▶ Problem
For the records below, report how many lines include the word "example". Only the number should appear.

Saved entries

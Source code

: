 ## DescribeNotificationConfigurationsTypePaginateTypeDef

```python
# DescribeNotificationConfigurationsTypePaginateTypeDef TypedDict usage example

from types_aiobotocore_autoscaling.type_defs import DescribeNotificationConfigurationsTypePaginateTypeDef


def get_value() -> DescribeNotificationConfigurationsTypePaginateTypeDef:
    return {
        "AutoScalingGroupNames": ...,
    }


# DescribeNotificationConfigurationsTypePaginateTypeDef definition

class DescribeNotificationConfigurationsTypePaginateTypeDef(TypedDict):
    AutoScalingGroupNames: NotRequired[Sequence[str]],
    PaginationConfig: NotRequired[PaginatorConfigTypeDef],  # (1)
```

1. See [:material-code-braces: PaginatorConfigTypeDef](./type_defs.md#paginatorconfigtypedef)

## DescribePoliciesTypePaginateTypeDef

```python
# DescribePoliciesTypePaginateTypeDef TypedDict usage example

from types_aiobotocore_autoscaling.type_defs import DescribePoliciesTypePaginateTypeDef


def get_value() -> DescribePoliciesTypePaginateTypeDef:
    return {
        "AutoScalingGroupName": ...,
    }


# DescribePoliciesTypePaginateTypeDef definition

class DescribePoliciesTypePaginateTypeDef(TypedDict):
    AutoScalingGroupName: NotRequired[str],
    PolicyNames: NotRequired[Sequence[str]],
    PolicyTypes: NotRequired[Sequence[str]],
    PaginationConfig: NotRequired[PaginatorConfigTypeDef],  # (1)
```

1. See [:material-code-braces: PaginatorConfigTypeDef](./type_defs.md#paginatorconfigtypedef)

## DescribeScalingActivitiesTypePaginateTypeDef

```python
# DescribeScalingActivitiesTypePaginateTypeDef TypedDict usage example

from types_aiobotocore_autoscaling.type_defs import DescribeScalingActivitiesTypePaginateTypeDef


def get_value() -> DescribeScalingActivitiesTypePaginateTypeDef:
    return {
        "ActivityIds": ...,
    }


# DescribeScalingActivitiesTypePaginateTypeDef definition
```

---

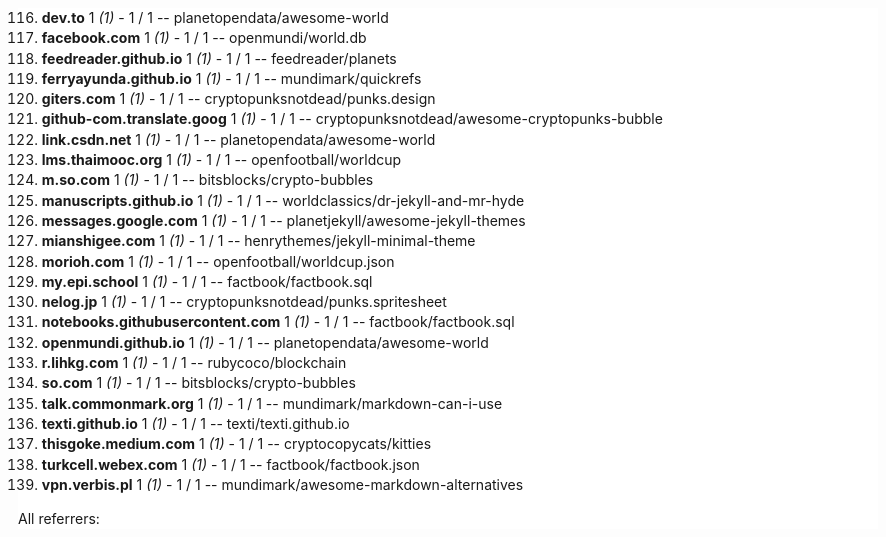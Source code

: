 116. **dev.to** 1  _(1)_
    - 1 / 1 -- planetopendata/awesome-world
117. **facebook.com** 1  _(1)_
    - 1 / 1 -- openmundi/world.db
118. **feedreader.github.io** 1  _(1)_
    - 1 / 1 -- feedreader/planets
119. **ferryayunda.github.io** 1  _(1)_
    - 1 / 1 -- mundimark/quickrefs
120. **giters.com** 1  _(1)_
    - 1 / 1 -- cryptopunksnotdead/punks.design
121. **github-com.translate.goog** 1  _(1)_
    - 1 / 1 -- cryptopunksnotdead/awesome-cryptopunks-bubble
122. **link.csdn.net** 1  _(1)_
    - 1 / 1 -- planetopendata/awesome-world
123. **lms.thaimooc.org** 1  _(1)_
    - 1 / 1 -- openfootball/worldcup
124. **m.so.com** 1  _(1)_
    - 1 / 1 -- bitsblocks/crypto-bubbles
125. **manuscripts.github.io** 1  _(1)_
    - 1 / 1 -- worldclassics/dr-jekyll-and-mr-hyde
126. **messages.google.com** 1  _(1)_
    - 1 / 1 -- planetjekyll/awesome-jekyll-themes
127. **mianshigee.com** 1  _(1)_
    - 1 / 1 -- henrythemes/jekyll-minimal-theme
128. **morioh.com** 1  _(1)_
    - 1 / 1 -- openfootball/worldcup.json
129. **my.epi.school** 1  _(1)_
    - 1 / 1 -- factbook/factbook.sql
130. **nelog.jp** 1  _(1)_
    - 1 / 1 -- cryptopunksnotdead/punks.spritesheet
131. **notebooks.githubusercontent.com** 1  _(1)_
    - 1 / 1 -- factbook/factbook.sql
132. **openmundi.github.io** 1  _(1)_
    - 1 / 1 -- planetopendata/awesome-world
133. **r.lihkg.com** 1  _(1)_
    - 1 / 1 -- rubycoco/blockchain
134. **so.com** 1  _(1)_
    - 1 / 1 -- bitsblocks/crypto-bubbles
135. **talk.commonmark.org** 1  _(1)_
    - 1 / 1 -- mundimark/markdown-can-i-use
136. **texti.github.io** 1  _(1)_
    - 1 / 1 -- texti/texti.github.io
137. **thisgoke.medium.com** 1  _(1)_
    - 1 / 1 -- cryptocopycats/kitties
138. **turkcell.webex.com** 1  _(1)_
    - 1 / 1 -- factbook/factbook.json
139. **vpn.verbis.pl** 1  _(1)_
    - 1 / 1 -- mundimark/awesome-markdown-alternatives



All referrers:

▶ Output
3